## TASK
Below are entries; copy exactly the lines from the one with "top of it) +" through the one with "single site) +", both included, and leave out the rest.

## SUPPLIED MATERIAL
────────────────
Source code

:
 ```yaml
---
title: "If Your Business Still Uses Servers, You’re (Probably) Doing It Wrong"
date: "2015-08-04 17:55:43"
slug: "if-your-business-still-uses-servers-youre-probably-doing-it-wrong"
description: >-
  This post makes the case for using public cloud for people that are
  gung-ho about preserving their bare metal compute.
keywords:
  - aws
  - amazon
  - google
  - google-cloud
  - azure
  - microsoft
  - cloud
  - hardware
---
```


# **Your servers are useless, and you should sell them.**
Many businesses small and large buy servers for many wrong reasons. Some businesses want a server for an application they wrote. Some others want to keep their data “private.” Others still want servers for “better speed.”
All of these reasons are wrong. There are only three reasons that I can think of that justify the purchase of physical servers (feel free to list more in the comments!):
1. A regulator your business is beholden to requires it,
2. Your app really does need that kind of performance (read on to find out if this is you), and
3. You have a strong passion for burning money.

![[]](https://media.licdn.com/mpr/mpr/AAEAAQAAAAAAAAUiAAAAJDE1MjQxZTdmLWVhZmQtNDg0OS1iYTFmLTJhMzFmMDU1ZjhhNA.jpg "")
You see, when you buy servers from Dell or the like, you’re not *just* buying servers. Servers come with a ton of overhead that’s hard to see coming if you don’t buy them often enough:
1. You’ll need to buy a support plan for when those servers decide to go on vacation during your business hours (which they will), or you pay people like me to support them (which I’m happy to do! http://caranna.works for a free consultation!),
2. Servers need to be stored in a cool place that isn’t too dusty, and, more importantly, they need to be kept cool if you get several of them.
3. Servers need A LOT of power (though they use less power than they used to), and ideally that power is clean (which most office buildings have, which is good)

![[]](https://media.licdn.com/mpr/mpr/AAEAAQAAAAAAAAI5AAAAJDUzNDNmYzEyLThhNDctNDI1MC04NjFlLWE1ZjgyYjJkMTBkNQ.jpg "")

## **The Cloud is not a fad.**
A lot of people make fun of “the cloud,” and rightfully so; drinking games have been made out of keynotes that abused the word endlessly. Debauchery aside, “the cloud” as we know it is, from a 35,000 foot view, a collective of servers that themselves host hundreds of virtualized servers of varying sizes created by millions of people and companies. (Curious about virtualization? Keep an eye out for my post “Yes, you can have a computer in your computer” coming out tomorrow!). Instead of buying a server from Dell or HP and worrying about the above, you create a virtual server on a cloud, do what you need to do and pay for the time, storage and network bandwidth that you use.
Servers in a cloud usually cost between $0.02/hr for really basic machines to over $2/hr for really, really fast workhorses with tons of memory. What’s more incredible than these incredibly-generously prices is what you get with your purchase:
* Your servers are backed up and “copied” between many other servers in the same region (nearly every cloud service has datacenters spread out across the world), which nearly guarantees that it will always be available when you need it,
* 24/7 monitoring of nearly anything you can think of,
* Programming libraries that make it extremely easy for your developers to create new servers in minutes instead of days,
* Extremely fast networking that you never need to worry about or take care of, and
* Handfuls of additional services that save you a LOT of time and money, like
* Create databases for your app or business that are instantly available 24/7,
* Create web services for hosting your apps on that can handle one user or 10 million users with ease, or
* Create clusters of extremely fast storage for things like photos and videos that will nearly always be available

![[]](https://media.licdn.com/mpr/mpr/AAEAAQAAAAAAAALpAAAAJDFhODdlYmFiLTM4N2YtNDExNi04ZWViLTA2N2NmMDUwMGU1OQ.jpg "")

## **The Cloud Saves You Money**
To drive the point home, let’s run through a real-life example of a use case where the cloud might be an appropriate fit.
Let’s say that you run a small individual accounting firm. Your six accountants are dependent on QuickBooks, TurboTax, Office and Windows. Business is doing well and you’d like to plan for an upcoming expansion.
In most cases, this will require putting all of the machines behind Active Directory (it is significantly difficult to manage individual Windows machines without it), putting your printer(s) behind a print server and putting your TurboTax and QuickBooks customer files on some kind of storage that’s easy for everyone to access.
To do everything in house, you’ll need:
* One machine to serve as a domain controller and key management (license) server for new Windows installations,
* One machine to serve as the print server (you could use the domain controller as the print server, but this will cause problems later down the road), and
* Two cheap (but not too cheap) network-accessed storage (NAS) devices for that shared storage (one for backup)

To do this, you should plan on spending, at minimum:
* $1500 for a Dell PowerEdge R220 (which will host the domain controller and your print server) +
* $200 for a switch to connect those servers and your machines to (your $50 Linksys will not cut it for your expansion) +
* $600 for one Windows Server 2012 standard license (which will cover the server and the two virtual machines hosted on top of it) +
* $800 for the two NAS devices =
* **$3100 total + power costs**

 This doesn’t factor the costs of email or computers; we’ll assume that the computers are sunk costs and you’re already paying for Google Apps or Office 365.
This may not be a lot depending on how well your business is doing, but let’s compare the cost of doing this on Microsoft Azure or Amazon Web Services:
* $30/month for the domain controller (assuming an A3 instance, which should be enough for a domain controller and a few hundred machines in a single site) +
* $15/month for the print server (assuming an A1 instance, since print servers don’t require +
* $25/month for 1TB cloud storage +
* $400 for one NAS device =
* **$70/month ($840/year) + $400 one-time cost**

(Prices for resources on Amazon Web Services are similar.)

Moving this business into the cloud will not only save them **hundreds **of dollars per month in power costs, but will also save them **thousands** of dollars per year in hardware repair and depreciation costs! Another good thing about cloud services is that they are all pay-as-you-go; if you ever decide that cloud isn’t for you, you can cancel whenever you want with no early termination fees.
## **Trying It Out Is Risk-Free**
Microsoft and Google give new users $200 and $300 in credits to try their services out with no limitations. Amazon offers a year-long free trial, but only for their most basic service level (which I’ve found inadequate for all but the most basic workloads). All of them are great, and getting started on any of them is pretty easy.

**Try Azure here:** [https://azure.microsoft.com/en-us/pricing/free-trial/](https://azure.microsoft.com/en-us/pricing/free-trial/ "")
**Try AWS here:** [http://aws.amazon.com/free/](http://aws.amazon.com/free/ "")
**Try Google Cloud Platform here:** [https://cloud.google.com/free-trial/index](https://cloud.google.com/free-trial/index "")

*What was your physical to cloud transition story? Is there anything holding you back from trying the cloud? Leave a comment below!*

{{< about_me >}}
────────────────
## REPLY TO THE TASK
* $600 for one Windows Server 2012 standard license (which will cover the server and the two virtual machines hosted on top of it) +
* $800 for the two NAS devices =
* **$3100 total + power costs**

 This doesn’t factor the costs of email or computers; we’ll assume that the computers are sunk costs and you’re already paying for Google Apps or Office 365.
This may not be a lot depending on how well your business is doing, but let’s compare the cost of doing this on Microsoft Azure or Amazon Web Services:
* $30/month for the domain controller (assuming an A3 instance, which should be enough for a domain controller and a few hundred machines in a single site) +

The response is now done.